Und dann begann das erste Drama des Tages: das Schwimmen. ich kam gut vom Start weg und schwamm meinen Stiefel. Aber das Wasser war kabbelig und es gab auch eine Strömung und mein Eindruck, dass ich nicht vorwärts käme, täuschte nicht. Nach 1:24 stieg ich aus dem Wasser. Mehr muss ich dazu nicht schreiben. Auf dem Weg zum Rad stolperte und fiel ich noch hin und stieß mir dabei am rechten Fuß einen Zeh. Aber ich machte mir keine weiteren Gedanken darüber.
Am Rad dauerte das Anziehen einen Moment länger – angesichts der Wettervorhersage mit Schnee, Regen, Wind und Temperaturen um den Nullpunkt wollte ich vorbereitet sein mit Trikot, Armlingen, Knielingen und Weste. Aber bis Airolo blieb die Strecke komplett trocken, auch wenn ab Kilometer 50 der Gegenwind immer mehr wurde. Und im Passanstieg fing es an zu regnen, wie vorhergesagt. Je weiter wir nach oben kamen, umso kälter wurde es (was eine Überraschung). Und oben auf dem Gotthard regnete und windete es…Alex stand schon bereit, lotste mich zum Camper, an dem ich mir Regenhose, Regenjacke, Mütze und Handschuhe anzog, er gab mir noch eine Flasche mit warmen Iso und ich “freute” mich auf die Abfahrt. Und dann kam noch Eisregen dazu und peelte mir die ersten Schicht an Hautschüppchen aus dem Gesicht. In Hospental angekommen nahm ich am Kreisvekehr die zweite Ausfahrt und rollte mit Rückenwind nach Realp, wo der Furkapass wartete. Dort begann mein zweites Drama des Tages.

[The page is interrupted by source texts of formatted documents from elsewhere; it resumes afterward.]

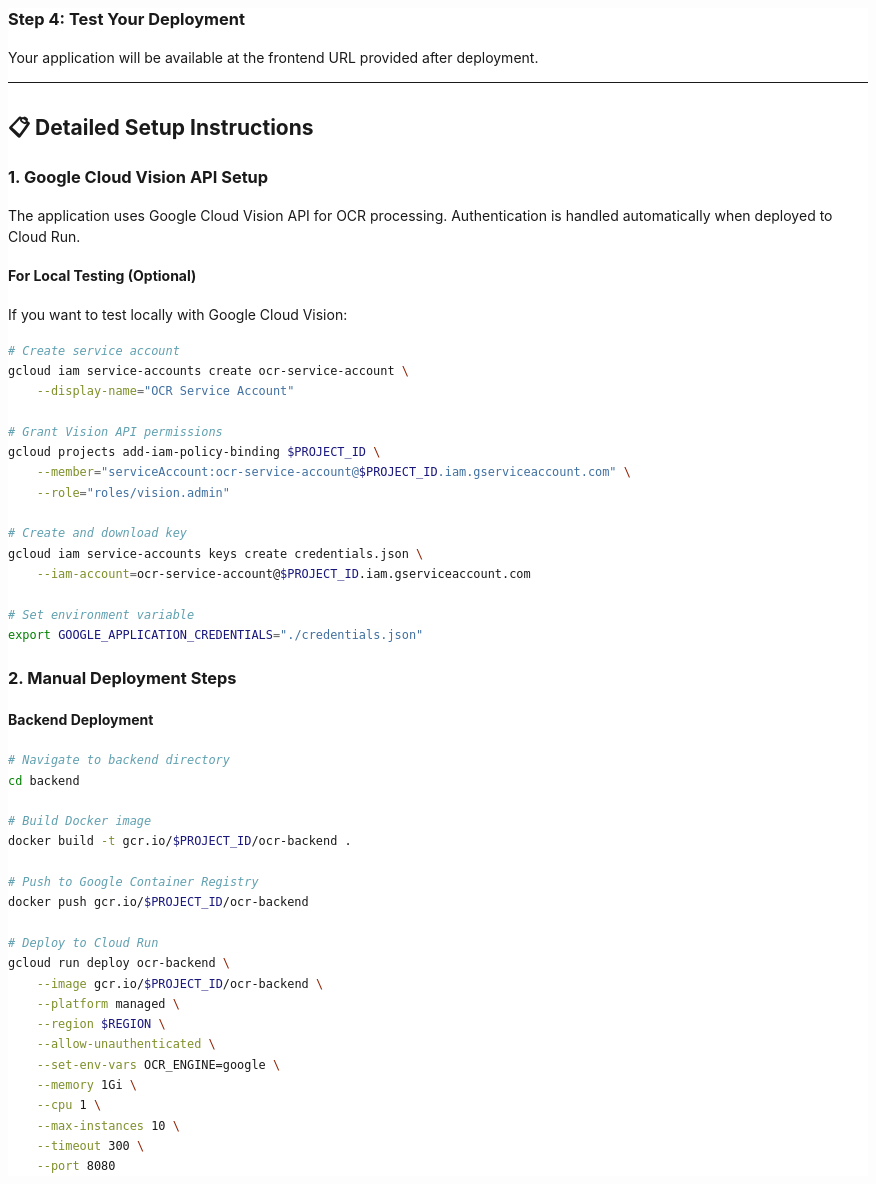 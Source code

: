 ### Step 4: Test Your Deployment

Your application will be available at the frontend URL provided after deployment.

---

## 📋 Detailed Setup Instructions

### 1. Google Cloud Vision API Setup

The application uses Google Cloud Vision API for OCR processing. Authentication is handled automatically when deployed to Cloud Run.

#### For Local Testing (Optional)

If you want to test locally with Google Cloud Vision:

```bash
# Create service account
gcloud iam service-accounts create ocr-service-account \
    --display-name="OCR Service Account"

# Grant Vision API permissions
gcloud projects add-iam-policy-binding $PROJECT_ID \
    --member="serviceAccount:ocr-service-account@$PROJECT_ID.iam.gserviceaccount.com" \
    --role="roles/vision.admin"

# Create and download key
gcloud iam service-accounts keys create credentials.json \
    --iam-account=ocr-service-account@$PROJECT_ID.iam.gserviceaccount.com

# Set environment variable
export GOOGLE_APPLICATION_CREDENTIALS="./credentials.json"
```

### 2. Manual Deployment Steps

#### Backend Deployment

```bash
# Navigate to backend directory
cd backend

# Build Docker image
docker build -t gcr.io/$PROJECT_ID/ocr-backend .

# Push to Google Container Registry
docker push gcr.io/$PROJECT_ID/ocr-backend

# Deploy to Cloud Run
gcloud run deploy ocr-backend \
    --image gcr.io/$PROJECT_ID/ocr-backend \
    --platform managed \
    --region $REGION \
    --allow-unauthenticated \
    --set-env-vars OCR_ENGINE=google \
    --memory 1Gi \
    --cpu 1 \
    --max-instances 10 \
    --timeout 300 \
    --port 8080
```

Aber zunächst rollte ich die ersten Kilometer halb im Regen, halb im trocknen den Furkapass rauf. Ab Kilometer 6 oder 7 verschwand dann das Umfeld in dichtem Nebel. Zum Glück gab es die Kilometermarkierungen auf der Straße, denn man konnte die Passhöhe nicht erahnen. Und ich dachte darüber nach, dass das alles gerade so gar keinen Spaß machte. Autos kamen Geistern gleich aus dem Nebel und verschwanden wieder. Und ich war für jede Kilometermarkierung dankbar. Endlich war ich oben, Alex reichte mir wieder was zu essen, Simone stand auch dort und feuerte mich an und dann ging es mit Gegenwind und Peeling-Eisregen für die Entfernung der zweiten Schicht an Hautschüppchen Richtung Gletsch. Es war kalt, ich mochte nicht mehr und konnte mir beim besten Willen nicht vorstellen, wie ich noch einen Marathon laufen sollte. Nun ja, in Gletsch ging es dann wieder rauf. Die letzte Passhöhe des Tages. In der einen Kurve wird schon seit Jahren gebaut und gefühlt kommt man dort nicht weiter. An der Ampel sammelten sich dann wieder meine Mitfahrer, grün, es ging weiter. In der folgenden Kurve stand Alex und ich stieg ab! Sagte, ich wollte nicht mehr und heulte rum. Der Wissende erkennt natürlich den Hungerast, ich sah ihn nicht. Alex tat dann das einzig richtige: erst nahm er mich in den Arm, sagte, dass alles ok sei, dann füllte er mir Cola in eine Trinkflasche und anschließend gab‘s den Tritt in den Hintern, die Flasche bis zu Passhöhe ausgetrunken zu haben. Hatte ich eine Wahl? Nein. Also, machen, was der Mann sagte. Cola ist ein Zaubergetränk, ich sag es euch. Auf der Passhöhe schien zumindest in meinem Gemüt schon wieder die Sonne, die Frage, ob ich noch einen Marathon laufen wollte, stellte sich schon längst nicht mehr und ich schob mir kontinuierlich Essen rein. Dann ging es das letzte Mal durch Eisregen (für die allerletzten Hautschüppchen), der sich im Laufe der Abfahrt in Regen verwandelte, und Gegenwind in die letzte Abfahrt. Die Durchfahrten der Tunnel sind nach wie vor ein ganz persönliches Highlight! Alex steht an der letzten Steigung beim Radfahren, drückt mir nochmal Gel in die Hand und rast vor Richtung Wechselzone. Ich kaue, schlucke und fahre die letzten 30 Kilometer. Es ist schon fast trocken, aber als ich in die Wechselzone komme, fängt es wieder an zu tropfen.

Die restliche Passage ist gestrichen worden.